● **GOAL OF THE EXERCISE**
Report each line of the entries below that includes "probabilities".

*** Opening of GIVEN ENTRIES ***

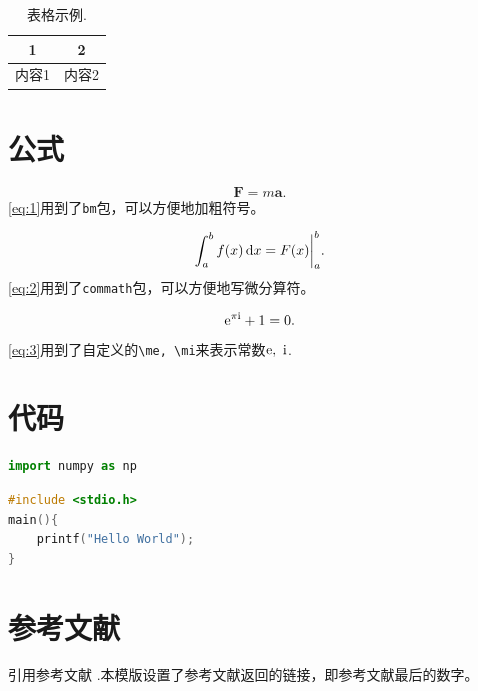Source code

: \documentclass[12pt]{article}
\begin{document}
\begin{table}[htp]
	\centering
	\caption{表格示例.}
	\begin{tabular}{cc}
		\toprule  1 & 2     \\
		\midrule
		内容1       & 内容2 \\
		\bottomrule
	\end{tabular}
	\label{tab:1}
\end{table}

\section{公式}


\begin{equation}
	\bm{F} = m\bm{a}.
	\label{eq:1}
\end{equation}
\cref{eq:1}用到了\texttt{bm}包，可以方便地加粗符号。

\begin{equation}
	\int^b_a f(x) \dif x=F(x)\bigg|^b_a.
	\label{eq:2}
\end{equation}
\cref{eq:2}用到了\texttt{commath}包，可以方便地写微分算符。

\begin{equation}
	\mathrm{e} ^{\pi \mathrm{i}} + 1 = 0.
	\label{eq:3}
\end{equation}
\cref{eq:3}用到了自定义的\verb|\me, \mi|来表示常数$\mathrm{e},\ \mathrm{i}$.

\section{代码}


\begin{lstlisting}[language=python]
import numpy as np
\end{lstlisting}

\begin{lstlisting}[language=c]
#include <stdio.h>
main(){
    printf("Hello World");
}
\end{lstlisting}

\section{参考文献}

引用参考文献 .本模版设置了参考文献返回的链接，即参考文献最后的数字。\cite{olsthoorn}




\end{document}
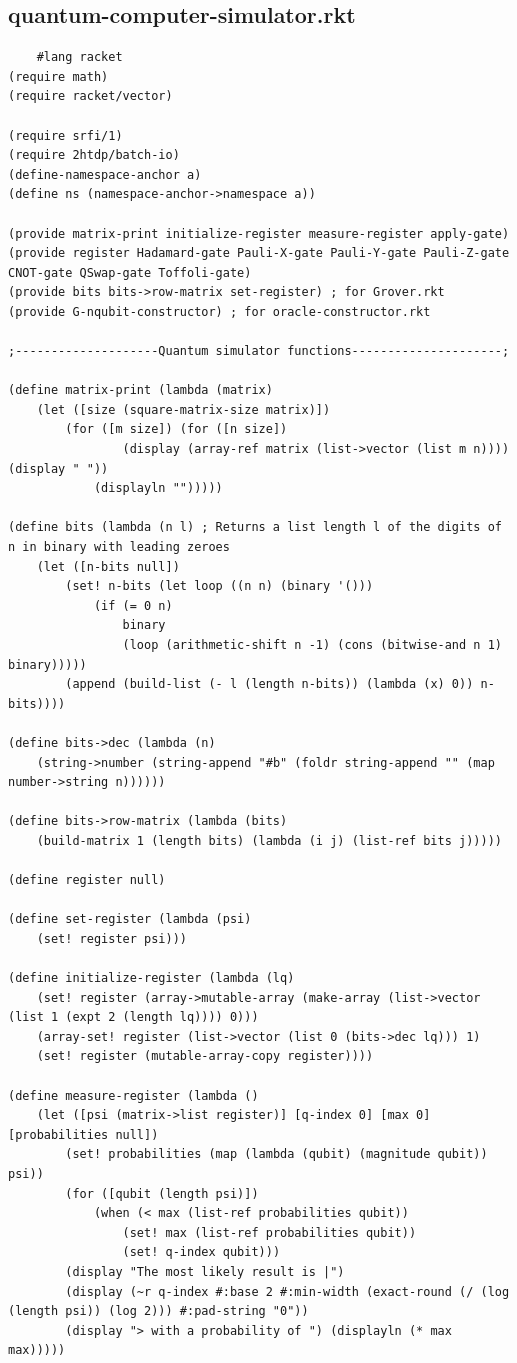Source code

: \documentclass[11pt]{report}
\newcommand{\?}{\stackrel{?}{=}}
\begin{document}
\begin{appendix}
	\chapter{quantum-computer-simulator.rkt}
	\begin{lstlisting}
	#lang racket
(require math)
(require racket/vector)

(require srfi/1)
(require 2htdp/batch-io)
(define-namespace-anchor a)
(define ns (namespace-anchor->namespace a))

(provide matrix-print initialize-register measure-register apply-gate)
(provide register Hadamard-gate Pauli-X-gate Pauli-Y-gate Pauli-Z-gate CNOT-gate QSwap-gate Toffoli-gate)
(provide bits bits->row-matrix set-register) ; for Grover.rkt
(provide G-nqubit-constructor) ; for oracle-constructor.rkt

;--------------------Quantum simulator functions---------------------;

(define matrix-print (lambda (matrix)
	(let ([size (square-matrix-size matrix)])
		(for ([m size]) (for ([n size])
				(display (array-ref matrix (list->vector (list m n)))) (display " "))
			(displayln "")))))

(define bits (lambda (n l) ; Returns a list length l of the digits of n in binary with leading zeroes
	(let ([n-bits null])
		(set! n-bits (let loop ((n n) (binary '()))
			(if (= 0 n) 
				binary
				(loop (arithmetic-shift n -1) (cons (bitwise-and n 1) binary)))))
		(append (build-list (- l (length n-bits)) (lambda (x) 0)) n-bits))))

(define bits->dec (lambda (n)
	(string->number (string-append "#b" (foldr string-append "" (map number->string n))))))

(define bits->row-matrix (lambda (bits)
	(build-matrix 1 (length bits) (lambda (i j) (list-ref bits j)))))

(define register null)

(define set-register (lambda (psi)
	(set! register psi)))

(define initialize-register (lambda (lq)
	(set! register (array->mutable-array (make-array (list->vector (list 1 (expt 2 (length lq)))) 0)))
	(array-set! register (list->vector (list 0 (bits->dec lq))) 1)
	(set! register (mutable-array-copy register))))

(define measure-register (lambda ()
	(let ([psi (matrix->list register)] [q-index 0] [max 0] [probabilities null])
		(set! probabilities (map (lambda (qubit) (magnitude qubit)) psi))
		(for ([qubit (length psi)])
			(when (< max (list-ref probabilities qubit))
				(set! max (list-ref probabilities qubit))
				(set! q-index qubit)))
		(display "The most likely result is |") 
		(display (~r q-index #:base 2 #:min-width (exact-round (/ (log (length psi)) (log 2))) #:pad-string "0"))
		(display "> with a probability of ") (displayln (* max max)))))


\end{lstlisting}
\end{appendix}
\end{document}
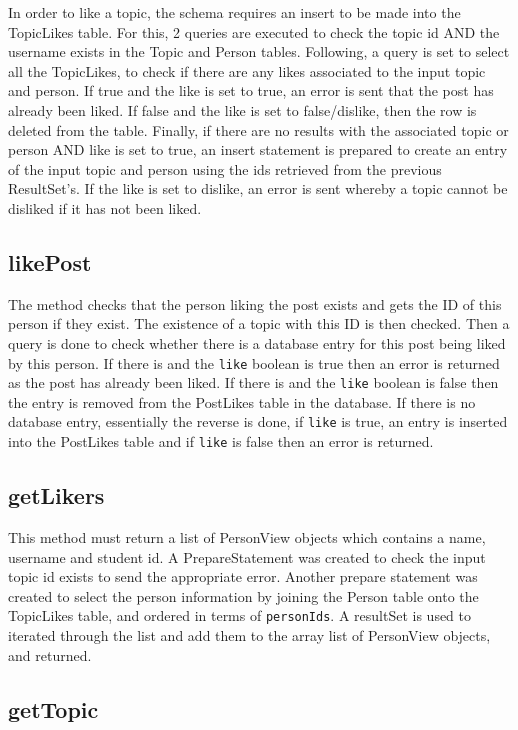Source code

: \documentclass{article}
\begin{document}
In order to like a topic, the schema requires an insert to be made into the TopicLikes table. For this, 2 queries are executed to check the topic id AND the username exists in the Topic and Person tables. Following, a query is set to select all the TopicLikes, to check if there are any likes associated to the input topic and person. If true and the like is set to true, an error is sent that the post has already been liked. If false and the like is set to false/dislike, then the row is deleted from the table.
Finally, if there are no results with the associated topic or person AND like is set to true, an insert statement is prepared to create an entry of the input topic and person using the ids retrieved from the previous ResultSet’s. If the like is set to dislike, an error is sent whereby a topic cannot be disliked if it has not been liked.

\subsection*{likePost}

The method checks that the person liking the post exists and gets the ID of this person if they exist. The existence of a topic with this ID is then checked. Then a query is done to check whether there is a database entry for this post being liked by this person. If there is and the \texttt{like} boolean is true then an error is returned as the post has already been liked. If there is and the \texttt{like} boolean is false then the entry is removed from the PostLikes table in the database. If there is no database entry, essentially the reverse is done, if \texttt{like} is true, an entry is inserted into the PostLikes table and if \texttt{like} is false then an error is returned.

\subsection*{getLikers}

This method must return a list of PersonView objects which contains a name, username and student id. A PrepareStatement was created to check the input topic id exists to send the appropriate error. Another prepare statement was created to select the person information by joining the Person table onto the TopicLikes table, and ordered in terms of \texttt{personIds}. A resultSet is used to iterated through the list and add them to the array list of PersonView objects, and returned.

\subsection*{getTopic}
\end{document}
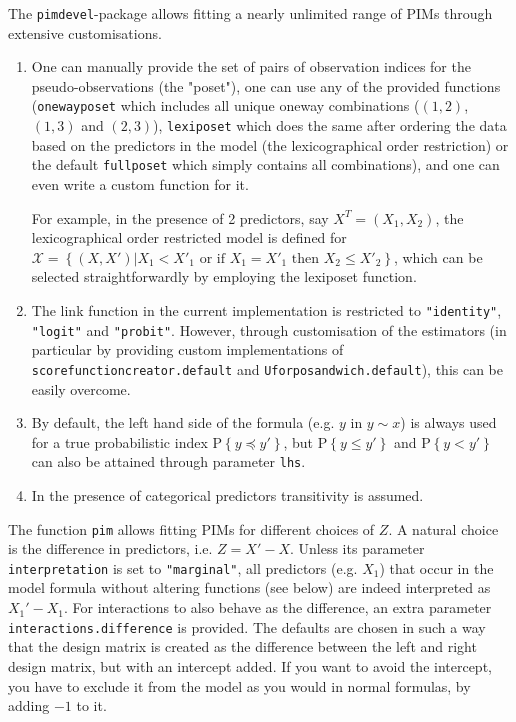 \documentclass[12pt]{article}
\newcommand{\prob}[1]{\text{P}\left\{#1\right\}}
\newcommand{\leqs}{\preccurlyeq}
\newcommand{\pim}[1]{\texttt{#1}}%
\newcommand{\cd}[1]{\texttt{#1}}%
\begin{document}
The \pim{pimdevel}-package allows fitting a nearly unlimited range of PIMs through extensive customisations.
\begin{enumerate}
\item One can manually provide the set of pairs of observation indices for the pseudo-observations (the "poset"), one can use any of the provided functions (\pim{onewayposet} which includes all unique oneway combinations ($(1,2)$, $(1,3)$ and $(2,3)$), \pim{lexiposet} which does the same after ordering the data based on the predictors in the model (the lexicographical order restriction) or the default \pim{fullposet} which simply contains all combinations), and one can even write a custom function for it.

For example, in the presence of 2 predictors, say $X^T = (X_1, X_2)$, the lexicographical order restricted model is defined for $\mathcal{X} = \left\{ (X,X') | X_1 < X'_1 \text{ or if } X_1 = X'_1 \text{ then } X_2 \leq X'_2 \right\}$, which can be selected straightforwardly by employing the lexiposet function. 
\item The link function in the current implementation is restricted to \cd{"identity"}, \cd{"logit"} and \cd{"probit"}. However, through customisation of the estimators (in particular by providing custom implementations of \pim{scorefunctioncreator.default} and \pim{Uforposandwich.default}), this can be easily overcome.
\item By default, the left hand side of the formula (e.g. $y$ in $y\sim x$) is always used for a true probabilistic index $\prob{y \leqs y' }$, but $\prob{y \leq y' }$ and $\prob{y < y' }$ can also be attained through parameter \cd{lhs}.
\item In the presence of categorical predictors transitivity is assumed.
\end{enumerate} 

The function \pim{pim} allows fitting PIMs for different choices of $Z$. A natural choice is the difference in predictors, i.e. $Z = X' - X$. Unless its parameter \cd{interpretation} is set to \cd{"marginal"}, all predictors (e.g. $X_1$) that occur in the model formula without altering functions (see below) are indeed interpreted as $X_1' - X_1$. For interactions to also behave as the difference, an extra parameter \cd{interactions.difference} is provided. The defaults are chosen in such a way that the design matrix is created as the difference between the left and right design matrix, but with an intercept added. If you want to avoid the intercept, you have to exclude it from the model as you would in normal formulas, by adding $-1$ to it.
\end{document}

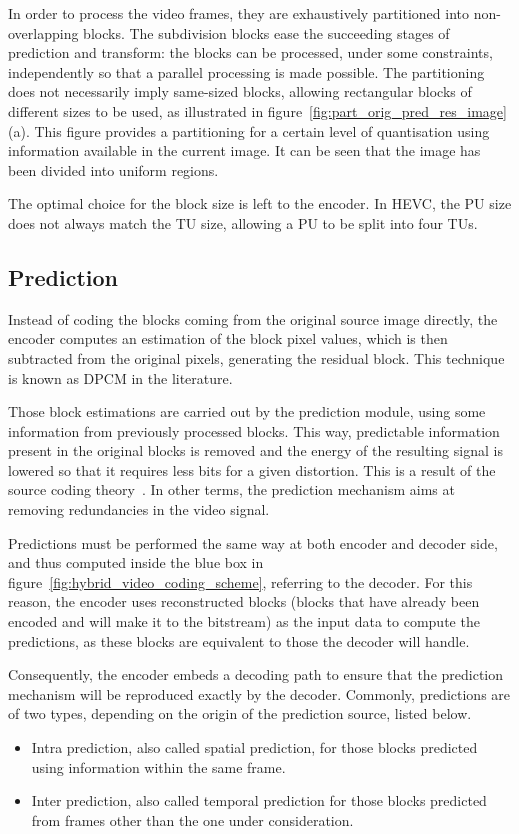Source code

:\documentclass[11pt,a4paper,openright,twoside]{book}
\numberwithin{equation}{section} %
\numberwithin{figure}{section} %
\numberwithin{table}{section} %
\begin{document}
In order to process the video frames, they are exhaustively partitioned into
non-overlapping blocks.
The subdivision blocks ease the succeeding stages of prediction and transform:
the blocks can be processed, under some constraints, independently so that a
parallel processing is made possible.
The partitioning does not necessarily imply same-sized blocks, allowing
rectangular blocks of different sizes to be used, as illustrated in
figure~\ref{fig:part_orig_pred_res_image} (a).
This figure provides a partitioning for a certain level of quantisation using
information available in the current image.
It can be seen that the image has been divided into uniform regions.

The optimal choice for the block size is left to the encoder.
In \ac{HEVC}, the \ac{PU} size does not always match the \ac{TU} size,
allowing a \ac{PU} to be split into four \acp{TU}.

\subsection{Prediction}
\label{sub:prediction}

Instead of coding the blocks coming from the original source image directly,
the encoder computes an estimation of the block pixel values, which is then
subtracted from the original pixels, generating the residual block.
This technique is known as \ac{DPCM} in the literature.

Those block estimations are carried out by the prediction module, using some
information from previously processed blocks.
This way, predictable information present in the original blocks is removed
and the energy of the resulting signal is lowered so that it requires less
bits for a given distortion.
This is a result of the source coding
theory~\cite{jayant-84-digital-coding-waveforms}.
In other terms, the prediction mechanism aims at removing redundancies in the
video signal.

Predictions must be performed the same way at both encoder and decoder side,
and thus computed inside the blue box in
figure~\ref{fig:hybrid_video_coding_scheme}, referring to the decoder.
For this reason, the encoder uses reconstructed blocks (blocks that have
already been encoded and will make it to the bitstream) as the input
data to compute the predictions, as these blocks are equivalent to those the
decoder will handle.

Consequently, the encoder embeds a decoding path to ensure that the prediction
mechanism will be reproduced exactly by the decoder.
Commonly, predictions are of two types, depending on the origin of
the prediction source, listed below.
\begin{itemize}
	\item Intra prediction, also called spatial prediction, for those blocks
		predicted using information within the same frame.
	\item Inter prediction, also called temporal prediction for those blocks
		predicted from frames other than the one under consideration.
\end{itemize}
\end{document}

*** Close of GIVEN ENTRIES ***

● **ANSWER TO THE EXERCISE**
	(let ([psi (matrix->list register)] [q-index 0] [max 0] [probabilities null])
		(set! probabilities (map (lambda (qubit) (magnitude qubit)) psi))
			(when (< max (list-ref probabilities qubit))
				(set! max (list-ref probabilities qubit))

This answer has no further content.